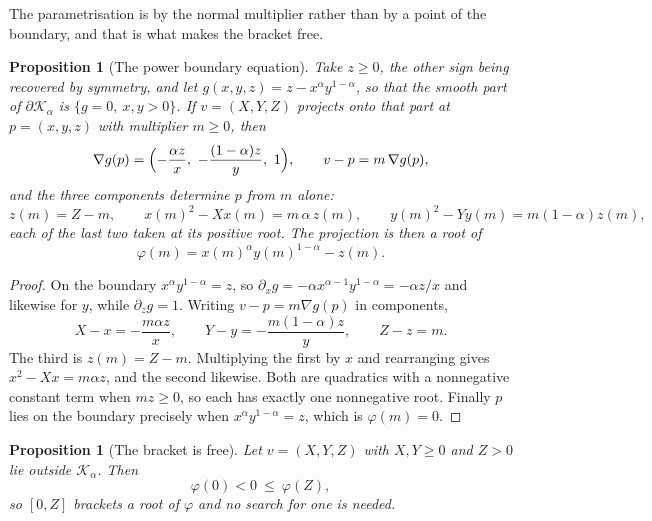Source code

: \documentclass[a4paper,11pt]{book}
\theoremstyle{plain}
\newtheorem{proposition}[theorem]{Proposition}
\theoremstyle{definition}
\theoremstyle{remark}
\numberwithin{equation}{chapter}
\numberwithin{algorithm}{chapter}
\newcommand{\Kpow}{\mathcal{K}_{\alpha}}
\begin{document}
	The parametrisation is by the normal multiplier rather than by a point of the
	boundary, and that is what makes the bracket free.

	\begin{proposition}[The power boundary equation]\label{prop:powbound}
		Take $z\geq0$, the other sign being recovered by symmetry, and let
		$g(x,y,z)=z-x^{\alpha}y^{1-\alpha}$, so that the smooth part of
		$\partial\Kpow$ is $\{g=0,\ x,y>0\}$. If $v=(X,Y,Z)$ projects onto that
		part at $p=(x,y,z)$ with multiplier $m\geq0$, then
		\begin{equation}
			\nabla g(p)=\Bigl(-\frac{\alpha z}{x},\ -\frac{(1-\alpha)z}{y},\ 1\Bigr),
			\qquad
			v-p=m\,\nabla g(p) ,
		\end{equation}
		and the three components determine $p$ from $m$ alone:
		\begin{equation}\label{eq:powfrom}
			z(m)=Z-m,
			\qquad
			x(m)^{2}-Xx(m)=m\,\alpha\,z(m),
			\qquad
			y(m)^{2}-Yy(m)=m(1-\alpha)z(m) ,
		\end{equation}
		each of the last two taken at its positive root. The projection is then a
		root of
		\begin{equation}\label{eq:powphi}
			\varphi(m)=x(m)^{\alpha}y(m)^{1-\alpha}-z(m) .
		\end{equation}
	\end{proposition}

	\begin{proof}
		On the boundary $x^{\alpha}y^{1-\alpha}=z$, so
		$\partial_xg=-\alpha x^{\alpha-1}y^{1-\alpha}=-\alpha z/x$ and likewise for
		$y$, while $\partial_zg=1$. Writing $v-p=m\nabla g(p)$ in components,
		\[
		X-x=-\frac{m\alpha z}{x},
		\qquad
		Y-y=-\frac{m(1-\alpha)z}{y},
		\qquad
		Z-z=m .
		\]
		The third is $z(m)=Z-m$. Multiplying the first by $x$ and rearranging gives
		$x^{2}-Xx=m\alpha z$, and the second likewise. Both are quadratics with a
		nonnegative constant term when $mz\geq0$, so each has exactly one
		nonnegative root. Finally $p$ lies on the boundary precisely when
		$x^{\alpha}y^{1-\alpha}=z$, which is $\varphi(m)=0$.
	\end{proof}

	\begin{proposition}[The bracket is free]\label{prop:powbracket}
		Let $v=(X,Y,Z)$ with $X,Y\geq0$ and $Z>0$ lie outside $\Kpow$. Then
		\begin{equation}
			\varphi(0)<0\ \leq\ \varphi(Z) ,
		\end{equation}
		so $[0,Z]$ brackets a root of $\varphi$ and no search for one is needed.
	\end{proposition}
\end{document}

• _DIRECTIONS_
If a picture appears among the records, leave it out, and otherwise reproduce exactly every line from the first line through the one with "smooth part of", both included.

• _SOLUTION TO THE PROBLEM_
Source code

: \documentclass[a4paper,11pt]{book}
\theoremstyle{plain}
\newtheorem{proposition}[theorem]{Proposition}
\theoremstyle{definition}
\theoremstyle{remark}
\numberwithin{equation}{chapter}
\numberwithin{algorithm}{chapter}
\newcommand{\Kpow}{\mathcal{K}_{\alpha}}
\begin{document}
	The parametrisation is by the normal multiplier rather than by a point of the
	boundary, and that is what makes the bracket free.

	\begin{proposition}[The power boundary equation]\label{prop:powbound}
		Take $z\geq0$, the other sign being recovered by symmetry, and let
		$g(x,y,z)=z-x^{\alpha}y^{1-\alpha}$, so that the smooth part of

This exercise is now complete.